Read the first part of the story - Cox & Kings’ tourists robbed in Europe
What is unique in this case is that the passengers lost belongings by following the C&K tour manager's instructions and yet C&K does not believe that they have to take the responsibility. C&K asserts that "passengers should not leave any property in the coach while disembarking", but ironically the tour manager gave exact opposite directions during all the 10 days of the tour.
If the standard operating procedure was to make the passengers keep the baggage inside the coach during sightseeing, C&K should have had an understanding with bus operator/sub-contractor about them taking the responsibility of baggage. C&K should be able to get compensation from bus operator/sub-contractor to indemnify the huge loss to the 32 passengers. Did they get any report from bus operator and tour manager? Was any action taken? How about C&K taking interest to follow-up with the police station in Rome where a complaint has been made? Why is C&K shrugging off the case with a casual attitude?
What makes the case appalling is that all the passengers lost the carry-on baggage and not a small tourist bag, which people carry during sightseeing. According to YN Bhattacharya, a senior banker who along with his family had lost of around Rs2 lakh says, "Instead of going directly to the airport or giving the option to leave the baggage in the safety of hotel lockers which was hardly five miles from the airport and ample time on-hand, the C&K tour manager made the full tour to not only carry all the baggage in the bus but also made them keep it inside the bus with no option for passengers to sit inside the bus. All of them had to go to the mall, which was actually not mentioned in the itinerary." If this is true, it was clearly a trap, possibly involving the tour manager himself. What is the implication is all this for insurance?
While buying travel insurance, customers hardly know what is really covered.

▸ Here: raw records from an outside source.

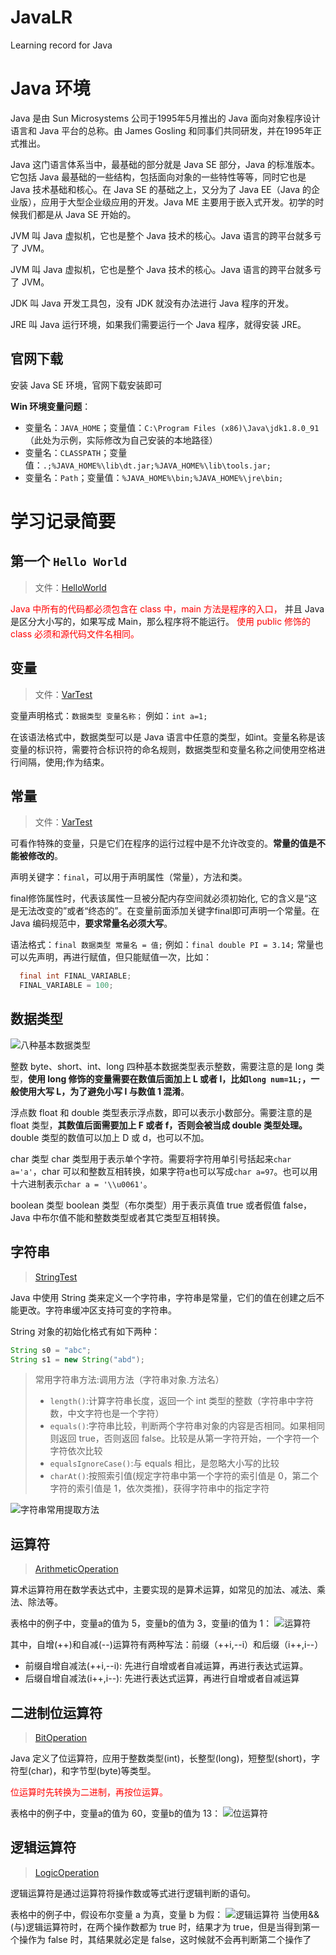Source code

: # JavaLR

Learning record for Java

# Java 环境

Java 是由 Sun Microsystems 公司于1995年5月推出的 Java 面向对象程序设计语言和 Java 平台的总称。由 James Gosling 和同事们共同研发，并在1995年正式推出。

Java 这门语言体系当中，最基础的部分就是 Java SE 部分，Java 的标准版本。它包括 Java 最基础的一些结构，包括面向对象的一些特性等等，同时它也是 Java 技术基础和核心。在 Java SE 的基础之上，又分为了 Java EE（Java 的企业版），应用于大型企业级应用的开发。Java ME 主要用于嵌入式开发。初学的时候我们都是从 Java SE 开始的。

JVM 叫 Java 虚拟机，它也是整个 Java 技术的核心。Java 语言的跨平台就多亏了 JVM。

JVM 叫 Java 虚拟机，它也是整个 Java 技术的核心。Java 语言的跨平台就多亏了 JVM。

JDK 叫 Java 开发工具包，没有 JDK 就没有办法进行 Java 程序的开发。

JRE 叫 Java 运行环境，如果我们需要运行一个 Java 程序，就得安装 JRE。

## 官网下载

安装 Java SE 环境，官网下载安装即可

**Win 环境变量问题**：

-   变量名：`JAVA_HOME`；变量值：`C:\Program Files (x86)\Java\jdk1.8.0_91`（此处为示例，实际修改为自己安装的本地路径）
-   变量名：`CLASSPATH`；变量值：`.;%JAVA_HOME%\lib\dt.jar;%JAVA_HOME%\lib\tools.jar;`
-   变量名：`Path`；变量值：`%JAVA_HOME%\bin;%JAVA_HOME%\jre\bin;`

# 学习记录简要

## 第一个 `Hello World`

> 文件：[HelloWorld](./day01/HelloWorld.java)

<span style="color:red">Java 中所有的代码都必须包含在 class 中，main 方法是程序的入口，</span>
并且 Java 是区分大小写的，如果写成 Main，那么程序将不能运行。
<span style="color:red">使用 public 修饰的 class 必须和源代码文件名相同。</span>

## 变量

> 文件：[VarTest](./day02/VarTest.java)

变量声明格式：`数据类型 变量名称；`
例如：`int a=1;`

在该语法格式中，数据类型可以是 Java 语言中任意的类型，如int。变量名称是该变量的标识符，需要符合标识符的命名规则，数据类型和变量名称之间使用空格进行间隔，使用;作为结束。

## 常量

> 文件：[VarTest](./day02/VarTest.java)

可看作特殊的变量，只是它们在程序的运行过程中是不允许改变的。**常量的值是不能被修改的**。

声明关键字：`final`，可以用于声明属性（常量），方法和类。

final修饰属性时，代表该属性一旦被分配内存空间就必须初始化, 它的含义是“这是无法改变的”或者“终态的”。在变量前面添加关键字final即可声明一个常量。在 Java 编码规范中，**要求常量名必须大写**。

语法格式：`final 数据类型 常量名 = 值;`
例如：`final double PI = 3.14;`
常量也可以先声明，再进行赋值，但只能赋值一次，比如： ​

```java
  final int FINAL_VARIABLE; ​
  FINAL_VARIABLE = 100;
```

## 数据类型

![八种基本数据类型](./img/java数据类型.png)

整数
byte、short、int、long 四种基本数据类型表示整数，需要注意的是 long 类型，**使用 long 修饰的变量需要在数值后面加上 L 或者 l，比如`long num=1L;`，一般使用大写 L，为了避免小写 l 与数值 1 混淆**。

浮点数
float 和 double 类型表示浮点数，即可以表示小数部分。需要注意的是 float 类型，**其数值后面需要加上 F 或者 f，否则会被当成 double 类型处理。** double 类型的数值可以加上 D 或 d，也可以不加。

char 类型
char 类型用于表示单个字符。需要将字符用单引号括起来`char a='a'`，char 可以和整数互相转换，如果字符a也可以写成`char a=97`。也可以用十六进制表示`char a = '\\u0061'`。

boolean 类型
boolean 类型（布尔类型）用于表示真值 true 或者假值 false，Java 中布尔值不能和整数类型或者其它类型互相转换。

## 字符串

> [StringTest](./day04/StringTest.java)

Java 中使用 String 类来定义一个字符串，字符串是常量，它们的值在创建之后不能更改。字符串缓冲区支持可变的字符串。

String 对象的初始化格式有如下两种：

```java
String s0 = "abc";
String s1 = new String("abd");
```

> 常用字符串方法:调用方法（字符串对象.方法名）
>
> -   `length()`:计算字符串长度，返回一个 int 类型的整数（字符串中字符数，中文字符也是一个字符）
> -   `equals()`:字符串比较，判断两个字符串对象的内容是否相同。如果相同则返回 true，否则返回 false。比较是从第一字符开始，一个字符一个字符依次比较
> -   `equalsIgnoreCase()`:与 equals 相比，是忽略大小写的比较
> -   `charAt()`:按照索引值(规定字符串中第一个字符的索引值是 0，第二个字符的索引值是 1，依次类推)，获得字符串中的指定字符

![字符串常用提取方法](./img/字符串常用提取方法.png)

## 运算符

> [ArithmeticOperation](./day05/ArithmeticOperation.java)

算术运算符用在数学表达式中，主要实现的是算术运算，如常见的加法、减法、乘法、除法等。

表格中的例子中，变量a的值为 5，变量b的值为 3，变量i的值为 1：
![运算符](./img/运算符.png)

其中，自增(++)和自减(--)运算符有两种写法：前缀（++i,--i）和后缀（i++,i--）

-   前缀自增自减法(++i,--i): 先进行自增或者自减运算，再进行表达式运算。
-   后缀自增自减法(i++,i--): 先进行表达式运算，再进行自增或者自减运算

## 二进制位运算符

> [BitOperation](./day06/BitOperation.java)

Java 定义了位运算符，应用于整数类型(int)，长整型(long)，短整型(short)，字符型(char)，和字节型(byte)等类型。

<p style="color:red">位运算时先转换为二进制，再按位运算。</p>

表格中的例子中，变量a的值为 60，变量b的值为 13：
![位运算符](./img/位运算符.png)

## 逻辑运算符

> [LogicOperation](./day07/LogicOperation.java)

逻辑运算符是通过运算符将操作数或等式进行逻辑判断的语句。

表格中的例子中，假设布尔变量 a 为真，变量 b 为假：
![逻辑运算符](./img/逻辑运算符.png)
当使用&&(与)逻辑运算符时，在两个操作数都为 true 时，结果才为 true，但是当得到第一个操作为 false 时，其结果就必定是 false，这时候就不会再判断第二个操作了
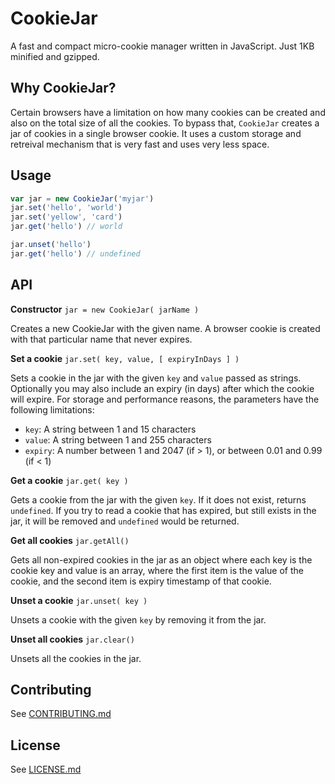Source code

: # CookieJar
A fast and compact micro-cookie manager written in JavaScript. Just 1KB minified and gzipped.

## Why CookieJar?

Certain browsers have a limitation on how many cookies can be created and also on the total size of all the cookies. To bypass that,
`CookieJar` creates a jar of cookies in a single browser cookie. It uses a custom storage and retreival mechanism that is very fast
and uses very less space.

## Usage

```javascript
var jar = new CookieJar('myjar')
jar.set('hello', 'world')
jar.set('yellow', 'card')
jar.get('hello') // world

jar.unset('hello')
jar.get('hello') // undefined
```

## API

**Constructor** `jar = new CookieJar( jarName )`

Creates a new CookieJar with the given name. A browser cookie is created with that particular name that never expires.

**Set a cookie** `jar.set( key, value, [ expiryInDays ] )`

Sets a cookie in the jar with the given `key` and `value` passed as strings. Optionally you may also include an expiry (in days) 
after which the cookie will expire. For storage and performance reasons, the parameters have the following limitations:
- `key`: A string between 1 and 15 characters
- `value`: A string between 1 and 255 characters
- `expiry`: A number between 1 and 2047 (if > 1), or between 0.01 and 0.99 (if < 1)

**Get a cookie** `jar.get( key )`

Gets a cookie from the jar with the given `key`. If it does not exist, returns `undefined`. If you try to read a cookie that has expired,
but still exists in the jar, it will be removed and `undefined` would be returned.

**Get all cookies** `jar.getAll()`

Gets all non-expired cookies in the jar as an object where each key is the cookie key and value is an array, where the first item is the value of the cookie, and the second item is expiry timestamp of that cookie.

**Unset a cookie** `jar.unset( key )`

Unsets a cookie with the given `key` by removing it from the jar.

**Unset all cookies** `jar.clear()`

Unsets all the cookies in the jar.

## Contributing

See [CONTRIBUTING.md](https://github.com/wingify/q-directives/blob/master/CONTRIBUTING.md)

## License

See [LICENSE.md](https://github.com/wingify/q-directives/blob/master/LICENSE.md)
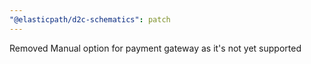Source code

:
 ```yaml
---
"@elasticpath/d2c-schematics": patch
---
```


Removed Manual option for payment gateway as it's not yet supported
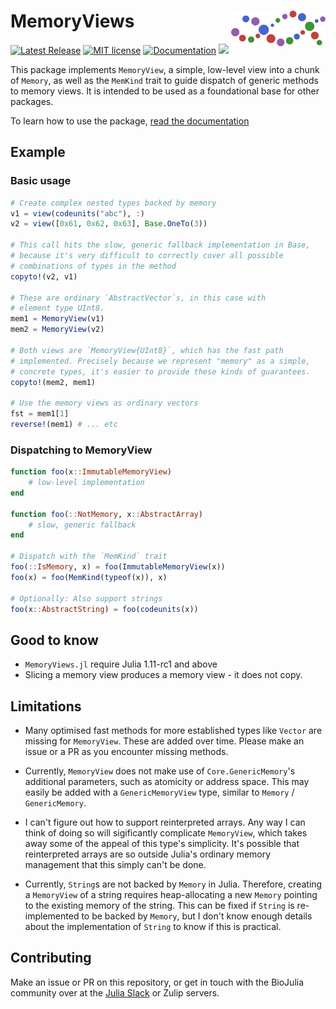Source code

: # <img src="./sticker.svg" width="30%" align="right" /> MemoryViews

[![Latest Release](https://img.shields.io/github/release/BioJulia/MemoryViews.jl.svg)](https://github.com/BioJulia/MemoryViews.jl/releases/latest)
[![MIT license](https://img.shields.io/badge/license-MIT-green.svg)](https://github.com/BioJulia/MemoryViews.jl/blob/master/LICENSE)
[![Documentation](https://img.shields.io/badge/docs-dev-blue.svg)](https://biojulia.github.io/MemoryViews.jl/dev)
[![](https://codecov.io/gh/BioJulia/MemoryViews.jl/branch/master/graph/badge.svg)](https://codecov.io/gh/BioJulia/MemoryViews.jl)

This package implements `MemoryView`, a simple, low-level view into a chunk of `Memory`, as well as the `MemKind` trait to guide dispatch of generic methods to memory views.
It is intended to be used as a foundational base for other packages.

To learn how to use the package, [read the documentation](https://biojulia.github.io/MemoryViews.jl/dev/)

## Example
### Basic usage
```julia
# Create complex nested types backed by memory
v1 = view(codeunits("abc"), :)
v2 = view([0x61, 0x62, 0x63], Base.OneTo(3))

# This call hits the slow, generic fallback implementation in Base,
# because it's very difficult to correctly cover all possible
# combinations of types in the method
copyto!(v2, v1)

# These are ordinary `AbstractVector`s, in this case with
# element type UInt8.
mem1 = MemoryView(v1)
mem2 = MemoryView(v2)

# Both views are `MemoryView{UInt8}`, which has the fast path
# implemented. Precisely because we represent "memory" as a simple,
# concrete types, it's easier to provide these kinds of guarantees.
copyto!(mem2, mem1)

# Use the memory views as ordinary vectors
fst = mem1[1]
reverse!(mem1) # ... etc
```

### Dispatching to MemoryView
```julia
function foo(x::ImmutableMemoryView)
    # low-level implementation
end

function foo(::NotMemory, x::AbstractArray)
    # slow, generic fallback
end

# Dispatch with the `MemKind` trait
foo(::IsMemory, x) = foo(ImmutableMemoryView(x))
foo(x) = foo(MemKind(typeof(x)), x)

# Optionally: Also support strings
foo(x::AbstractString) = foo(codeunits(x))
```

## Good to know
* `MemoryViews.jl` require Julia 1.11-rc1 and above
* Slicing a memory view produces a memory view - it does not copy.

## Limitations
* Many optimised fast methods for more established types like `Vector` are missing for `MemoryView`.
  These are added over time. Please make an issue or a PR as you encounter missing methods.

* Currently, `MemoryView` does not make use of `Core.GenericMemory`'s additional parameters, such as atomicity or address space.
  This may easily be added with a `GenericMemoryView` type, similar to `Memory` / `GenericMemory`.

* I can't figure out how to support reinterpreted arrays.
  Any way I can think of doing so will sigificantly complicate `MemoryView`, which takes away some of
  the appeal of this type's simplicity.
  It's possible that reinterpreted arrays are so outside Julia's ordinary memory management
  that this simply can't be done.

* Currently, `String`s are not backed by `Memory` in Julia. Therefore, creating a `MemoryView` of a string
  requires heap-allocating a new `Memory` pointing to the existing memory of the string.
  This can be fixed if `String` is re-implemented to be backed by `Memory`, but I don't know
  enough details about the implementation of `String` to know if this is practical.

## Contributing
Make an issue or PR on this repository, or get in touch with the BioJulia community over at the [Julia Slack](https://julialang.org/slack/) or Zulip servers.
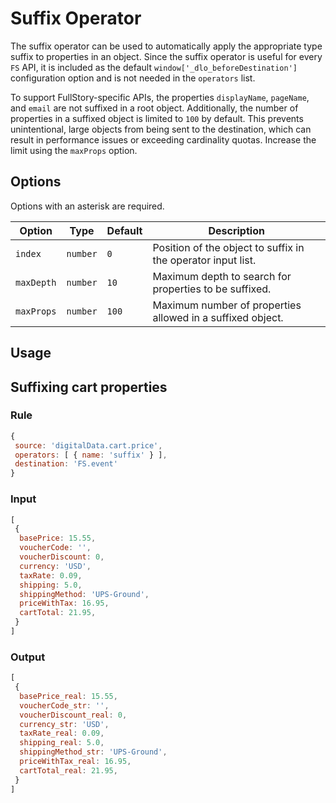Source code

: # Suffix Operator

The suffix operator can be used to automatically apply the appropriate type suffix to properties in an object.  Since the suffix operator is useful for every `FS` API, it is included as the default `window['_dlo_beforeDestination']` configuration option and is not needed in the `operators` list.

To support FullStory-specific APIs, the properties `displayName`, `pageName`, and `email` are not suffixed in a root object. Additionally, the number of properties in a suffixed object is limited to `100` by default. This prevents unintentional, large objects from being sent to the destination, which can result in performance issues or exceeding cardinality quotas. Increase the limit using the `maxProps` option.

## Options

Options with an asterisk are required.

| Option | Type | Default | Description |
| ------ | ---- | ------- | ----------- |
| `index` | `number` | `0` | Position of the object to suffix in the operator input list. |
| `maxDepth` | `number` | `10` | Maximum depth to search for properties to be suffixed. |
| `maxProps` | `number` | `100` | Maximum number of properties allowed in a suffixed object. |

## Usage

## Suffixing cart properties

### Rule

```javascript
{
 source: 'digitalData.cart.price',
 operators: [ { name: 'suffix' } ],
 destination: 'FS.event'
}
```

### Input

```javascript
[
 {
  basePrice: 15.55,
  voucherCode: '',
  voucherDiscount: 0,
  currency: 'USD',
  taxRate: 0.09,
  shipping: 5.0,
  shippingMethod: 'UPS-Ground',
  priceWithTax: 16.95,
  cartTotal: 21.95,
 }
]
```

### Output

```javascript
[
 {
  basePrice_real: 15.55,
  voucherCode_str: '',
  voucherDiscount_real: 0,
  currency_str: 'USD',
  taxRate_real: 0.09,
  shipping_real: 5.0,
  shippingMethod_str: 'UPS-Ground',
  priceWithTax_real: 16.95,
  cartTotal_real: 21.95,
 }
]
```

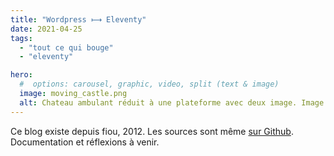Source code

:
 ```yaml
---
title: "Wordpress ⟼ Eleventy"
date: 2021-04-25
tags:
  - "tout ce qui bouge"
  - "eleventy"

hero:
  #  options: carousel, graphic, video, split (text & image)
  image: moving_castle.png
  alt: Chateau ambulant réduit à une plateforme avec deux image. Image du film de Miyazaki
---
```


Ce blog existe depuis fiou, 2012. Les sources sont même [sur Github](https://github.com/baptiste-roullin/blog). Documentation et réflexions à venir.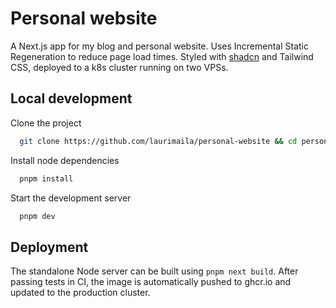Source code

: 
# Personal website

A Next.js app for my blog and personal website. Uses Incremental Static Regeneration to reduce page load times. 
Styled with [shadcn](https://ui.shadcn.com/) and Tailwind CSS, deployed to a k8s cluster running on two VPSs.


## Local development

Clone the project

```bash
  git clone https://github.com/laurimaila/personal-website && cd personal-website
```

Install node dependencies

```bash
  pnpm install
```

Start the development server

```bash
  pnpm dev
```


## Deployment

The standalone Node server can be built using `pnpm next build`. After passing tests in CI, the image is automatically pushed to ghcr.io and updated to the production cluster.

What is mentioned in the fine print is that the cover is for checked baggage with the airline and does not cover loss due to theft. Oriental Travel Insurance purchased through C&K only covers loss of checked baggage. One insurer who covers theft from vehicle which clearly states-"It excludes theft from a motor vehicle unless the property is securely locked in the boot and entry to such vehicle is gained by visible, violent and forcible means." Even if the travel insurance purchased through C&K had this clause it would not have helped as it was an inside job. There was no need for forced entry or tampering of the lock. The learning for travel insurance buyers is to not buy blindly. If certain situations are not covered, you have to be extra vigilant about protecting your assets in a foreign land.
One of the 32 passengers lost his passport, ticket and was stranded in Rome. C&K's terms and conditions (T&C) states following-"If you lose your passport, visa, tickets, etc, you may have to incur extra expenses, for which you alone shall be responsible." Moreover, the T&C of Oriental Travel Insurance covering loss of passport excludes following-"Loss or theft of passport left unattended by the insured person unless located in a locked hotel room or apartment and an appropriate sized safety deposit box was not available for use by the Insured Person." There is low chance of getting insurance reimbursement in this case.
Even small tour operators carry public liability and professional indemnity insurance to handle such situations. C&K, being a major player in this business for over 250 years, will surely protect itself for any liability as it would have an insurance cover. So, it is not as if C&K will have to pay from its pocket to reimburse the 32 passengers. The reluctance to entertain and empathise with the loss of its own customers shows horrible a shocking business attitude.
If the fight goes to courts, the tour operator may simply invoke their insurance to pay off any liability. It may eschew doing justice till the noose tightens around its neck.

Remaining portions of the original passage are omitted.